Happy New Year Everyone!

mazeFor the last ten weeks I’ve been learning functional programming and Haskell through an edX MOOC offered through Delft University (DelftX) in the Netherlands. (TU Delft is The Netherland’s equivalent to MIT in the US) Check out the YouTube video on the course here. That’s why I haven’t been creating new posts for this blog. Now it’s time to catch up! So, I’ve created a maze game that explores the major principles in design pattern programming using a State design pattern.

Play with a Purpose

This particular maze follows a trail of OOP and Design Pattern principles to the end of the maze. As you find each principle, you will see an image and a statement of the principle. For example, the first part of the maze moves through the S.O.L.I.D. acronym to help you remember five basic OOP principles. When you find the room with the Interface Segregation principle, Figure 1 shows what you will see:

Figure 1: A room in the maze with an OOP principle.

Figure 1: A room in the maze with an OOP principle.

Movement is controlled by a set of four ratio button and a “Make Move” button. Each user must include a unique user name where the moves for the user are stored in a Json file. A State Design Pattern helps not only in creating this maze, but it is a template for any 5 x 5 maze!

Why use a State Pattern on a Maze?

In building a D&D style maze, I started out with a blank sheet of paper and sketched out a 5 x 5 maze shown in Figure 2 (with labels).

Figure 2: The 5 by 5 Matrix --  coordinate values will become class names.

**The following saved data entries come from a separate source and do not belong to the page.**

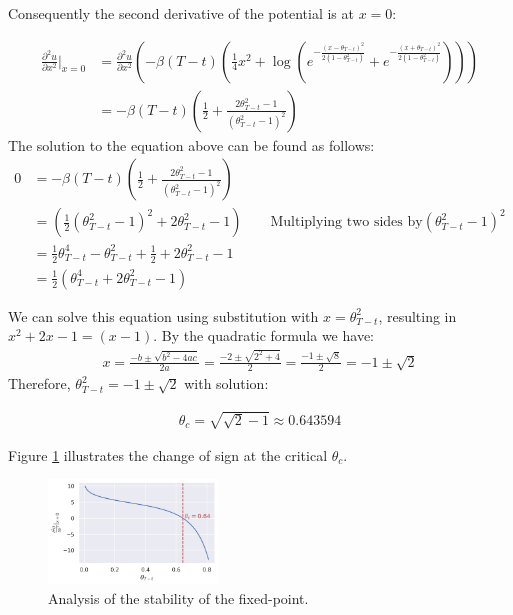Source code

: Consequently the second derivative of the potential is at $x=0$:

\begin{align}
    \frac{\partial^2 u}{\partial x^2}\bigg|_{x=0} &=  \frac{\partial^2 u}{\partial x^2}\left(- \beta(T- t) \left( \frac{1}{4} x^2 +  \log{\left(e^{-\frac{(x - \theta_{T-t})^2}{2 (1 - \theta_{T-t}^2)}} + e^{-\frac{(x + \theta_{T-t})^2}{2 (1 - \theta_{T-t}^2)}} \right)} \right)\right) \nonumber\\
    &=- \beta(T -t) \left( \frac{1}{2} + \frac{2 \theta_{T-t}^2 - 1}{(\theta_{T-t}^2 - 1)^2} \right)
\end{align}
The solution to the equation above can be found as follows:
\begin{align}
      0 &= - \beta(T -t) \left( \frac{1}{2} + \frac{2 \theta_{T-t}^2 - 1}{(\theta_{T-t}^2 - 1)^2} \right) \nonumber\\
      &= \left( \frac{1}{2}(\theta_{T-t}^2 - 1)^2 +  2 \theta_{T-t}^2 - 1 \right) \quad\quad \text{Multiplying two sides by} (\theta_{T-t}^2 - 1)^2 \nonumber\\
      &= \frac{1}{2}\theta_{T-t}^4 - \theta_{T-t}^2 + \frac{1}{2}+  2 \theta_{T-t}^2 - 1  \nonumber\\
      &= \frac{1}{2}\left(\theta_{T-t}^4 + 2\theta_{T-t}^2 - 1 \right)
\end{align}

We can solve this equation using substitution with $x=\theta_{T-t}^2$, resulting in $x^2 + 2x -1 = (x-1) $. By the quadratic formula we have:
\begin{align}
    x = \frac{-b \pm \sqrt{b^2 - 4ac}}{2a} = \frac{-2 \pm \sqrt{2^2 + 4}}{2} =  \frac{-1 \pm \sqrt{8}}{2} =-1 \pm \sqrt{2}
\end{align}
Therefore, $\theta_{T-t}^2 =  -1 \pm \sqrt{2}$ with solution:

\begin{align*}
     \theta_{c} = \sqrt{\sqrt{2}-1} \approx 0.643594
\end{align*}

Figure \ref{fig:critical_point} illustrates the change of sign at the critical $\theta_c$.


\begin{figure}
     \centering
    \includegraphics[width=0.4\textwidth]{figs/plots/critical_point_theta.png}
    \caption{Analysis of the stability of the fixed-point.}
    \label{fig:critical_point}
\end{figure}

Figure 2: The 5 by 5 Matrix — coordinate values will become class names.

By picturing the matrix as being made up of 25 different states, the reason for using a State design pattern starts to take shape. If each grid square is a state, we can create code that determines what happens to the player who moves into a given state (square).

Adding Start/Finish Points and Trouble

You can decide which states will be the starting and ending states simply by designating them as such. As you can see in Figure 3, the game starts in B1 and ends in D5. The next step is to add back-to-the-start traps. These represent any kind of booby-trap you care to add to make the game interesting. You want to add enough to make the player pay attention but not so many as to make it impossible. Figure 3 shows six sequential traps–game re-start conditions that must be avoided.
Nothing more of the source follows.